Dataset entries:
- Opening Delimiter -

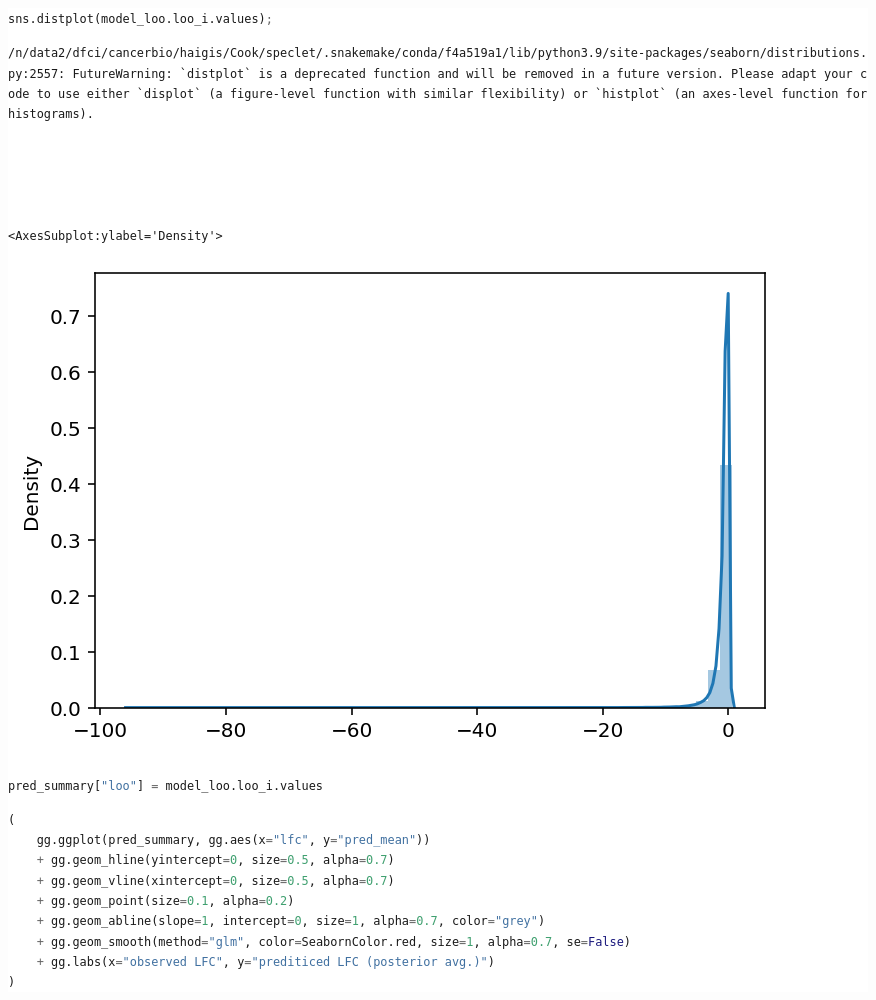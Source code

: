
 ```python
sns.distplot(model_loo.loo_i.values);
```

    /n/data2/dfci/cancerbio/haigis/Cook/speclet/.snakemake/conda/f4a519a1/lib/python3.9/site-packages/seaborn/distributions.py:2557: FutureWarning: `distplot` is a deprecated function and will be removed in a future version. Please adapt your code to use either `displot` (a figure-level function with similar flexibility) or `histplot` (an axes-level function for histograms).





    <AxesSubplot:ylabel='Density'>

![png](speclet_two_SpecletTwo_files/speclet_two_SpecletTwo_23_2.png)

```python
pred_summary["loo"] = model_loo.loo_i.values
```

```python
(
    gg.ggplot(pred_summary, gg.aes(x="lfc", y="pred_mean"))
    + gg.geom_hline(yintercept=0, size=0.5, alpha=0.7)
    + gg.geom_vline(xintercept=0, size=0.5, alpha=0.7)
    + gg.geom_point(size=0.1, alpha=0.2)
    + gg.geom_abline(slope=1, intercept=0, size=1, alpha=0.7, color="grey")
    + gg.geom_smooth(method="glm", color=SeabornColor.red, size=1, alpha=0.7, se=False)
    + gg.labs(x="observed LFC", y="prediticed LFC (posterior avg.)")
)
```

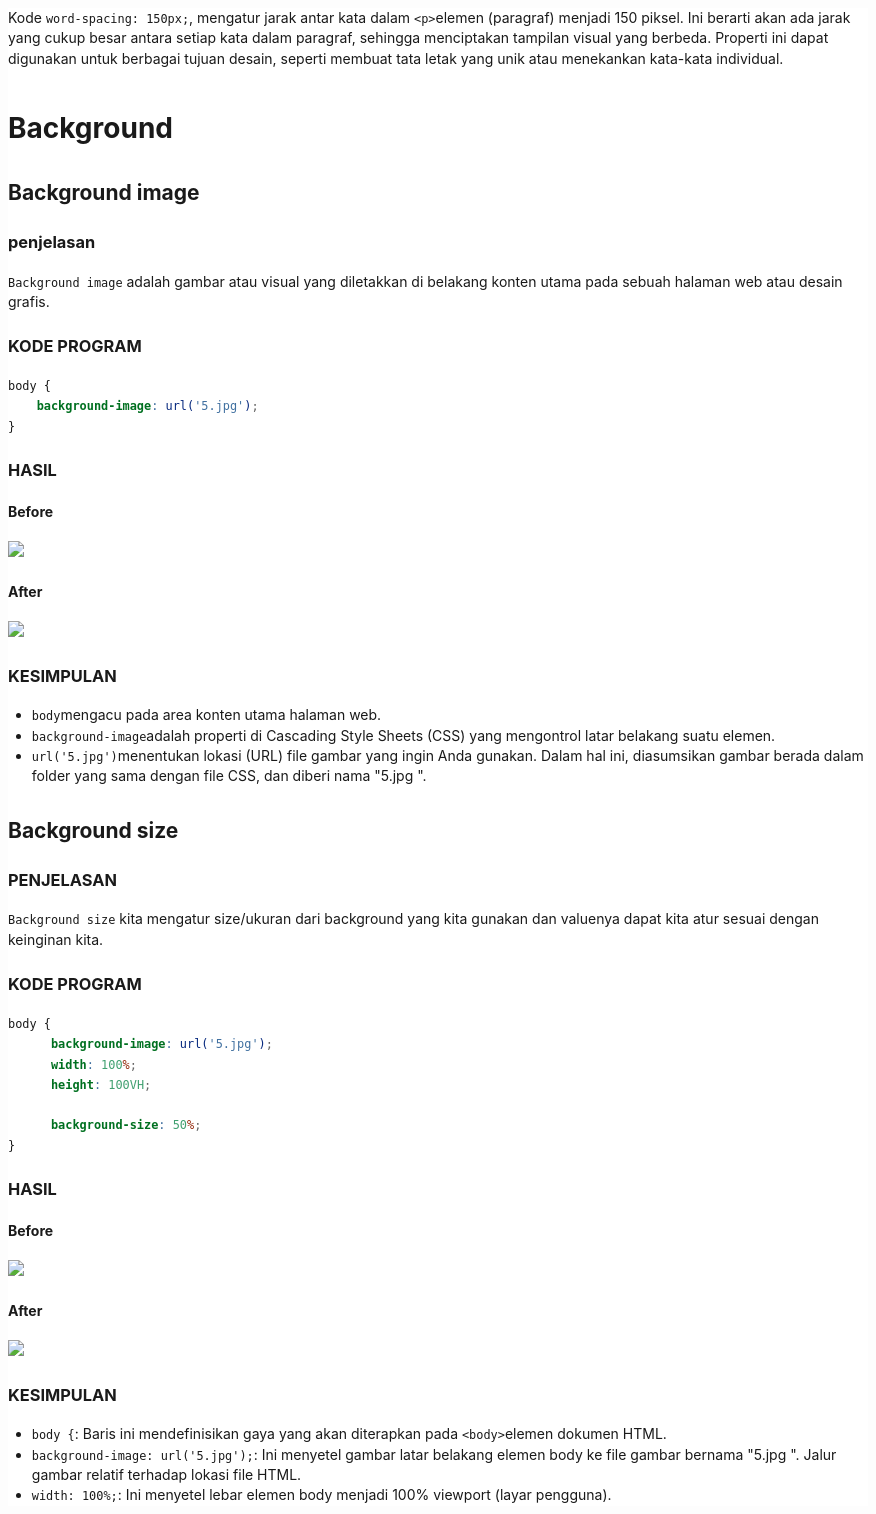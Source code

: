 Kode `word-spacing: 150px;`, mengatur jarak antar kata dalam `<p>`elemen (paragraf) menjadi 150 piksel. Ini berarti akan ada jarak yang cukup besar antara setiap kata dalam paragraf, sehingga menciptakan tampilan visual yang berbeda. Properti ini dapat digunakan untuk berbagai tujuan desain, seperti membuat tata letak yang unik atau menekankan kata-kata individual. 
# Background
## Background image
### penjelasan
`Background image` adalah gambar atau visual yang diletakkan di belakang konten utama pada sebuah halaman web atau desain grafis.
### KODE PROGRAM 
```css
body {
	background-image: url('5.jpg');
}
```
### HASIL
#### Before
![](aset/potret19.png)
#### After
![](aset/potret20.png)
### KESIMPULAN
- `body`mengacu pada area konten utama halaman web.
- `background-image`adalah properti di Cascading Style Sheets (CSS) yang mengontrol latar belakang suatu elemen.
- `url('5.jpg')`menentukan lokasi (URL) file gambar yang ingin Anda gunakan. Dalam hal ini, diasumsikan gambar berada dalam folder yang sama dengan file CSS, dan diberi nama "5.jpg ".
## Background size
### PENJELASAN
`Background size` kita mengatur size/ukuran dari background yang kita gunakan dan valuenya dapat kita atur sesuai dengan keinginan kita.
### KODE PROGRAM
```css
body {
      background-image: url('5.jpg');
      width: 100%;
      height: 100VH;

      background-size: 50%;
}
```
### HASIL
#### Before
![](aset/potret19.png)
#### After
![](aset/potret21.png)
### KESIMPULAN
- `body {`: Baris ini mendefinisikan gaya yang akan diterapkan pada `<body>`elemen dokumen HTML.
- `background-image: url('5.jpg');`: Ini menyetel gambar latar belakang elemen body ke file gambar bernama "5.jpg ". Jalur gambar relatif terhadap lokasi file HTML.
- `width: 100%;`: Ini menyetel lebar elemen body menjadi 100% viewport (layar pengguna).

- Closing Delimiter -

WHAT TO PRODUCE
Skip the pictures, then return the rest of the data exactly.

ANSWER TO THIS PROBLEM
Source code

:
 ```python
sns.distplot(model_loo.loo_i.values);
```

    /n/data2/dfci/cancerbio/haigis/Cook/speclet/.snakemake/conda/f4a519a1/lib/python3.9/site-packages/seaborn/distributions.py:2557: FutureWarning: `distplot` is a deprecated function and will be removed in a future version. Please adapt your code to use either `displot` (a figure-level function with similar flexibility) or `histplot` (an axes-level function for histograms).





    <AxesSubplot:ylabel='Density'>

![png](speclet_two_SpecletTwo_files/speclet_two_SpecletTwo_23_2.png)

```python
pred_summary["loo"] = model_loo.loo_i.values
```

```python
(
    gg.ggplot(pred_summary, gg.aes(x="lfc", y="pred_mean"))
    + gg.geom_hline(yintercept=0, size=0.5, alpha=0.7)
    + gg.geom_vline(xintercept=0, size=0.5, alpha=0.7)
    + gg.geom_point(size=0.1, alpha=0.2)
    + gg.geom_abline(slope=1, intercept=0, size=1, alpha=0.7, color="grey")
    + gg.geom_smooth(method="glm", color=SeabornColor.red, size=1, alpha=0.7, se=False)
    + gg.labs(x="observed LFC", y="prediticed LFC (posterior avg.)")
)
```

Source code

: Kode `word-spacing: 150px;`, mengatur jarak antar kata dalam `<p>`elemen (paragraf) menjadi 150 piksel. Ini berarti akan ada jarak yang cukup besar antara setiap kata dalam paragraf, sehingga menciptakan tampilan visual yang berbeda. Properti ini dapat digunakan untuk berbagai tujuan desain, seperti membuat tata letak yang unik atau menekankan kata-kata individual. 
# Background
## Background image
### penjelasan
`Background image` adalah gambar atau visual yang diletakkan di belakang konten utama pada sebuah halaman web atau desain grafis.
### KODE PROGRAM 
```css
body {
	background-image: url('5.jpg');
}
```
### HASIL
#### Before
![](aset/potret19.png)
#### After
![](aset/potret20.png)
### KESIMPULAN
- `body`mengacu pada area konten utama halaman web.
- `background-image`adalah properti di Cascading Style Sheets (CSS) yang mengontrol latar belakang suatu elemen.
- `url('5.jpg')`menentukan lokasi (URL) file gambar yang ingin Anda gunakan. Dalam hal ini, diasumsikan gambar berada dalam folder yang sama dengan file CSS, dan diberi nama "5.jpg ".
## Background size
### PENJELASAN
`Background size` kita mengatur size/ukuran dari background yang kita gunakan dan valuenya dapat kita atur sesuai dengan keinginan kita.
### KODE PROGRAM
```css
body {
      background-image: url('5.jpg');
      width: 100%;
      height: 100VH;

      background-size: 50%;
}
```
### HASIL
#### Before
![](aset/potret19.png)
#### After
![](aset/potret21.png)
### KESIMPULAN
- `body {`: Baris ini mendefinisikan gaya yang akan diterapkan pada `<body>`elemen dokumen HTML.
- `background-image: url('5.jpg');`: Ini menyetel gambar latar belakang elemen body ke file gambar bernama "5.jpg ". Jalur gambar relatif terhadap lokasi file HTML.
- `width: 100%;`: Ini menyetel lebar elemen body menjadi 100% viewport (layar pengguna).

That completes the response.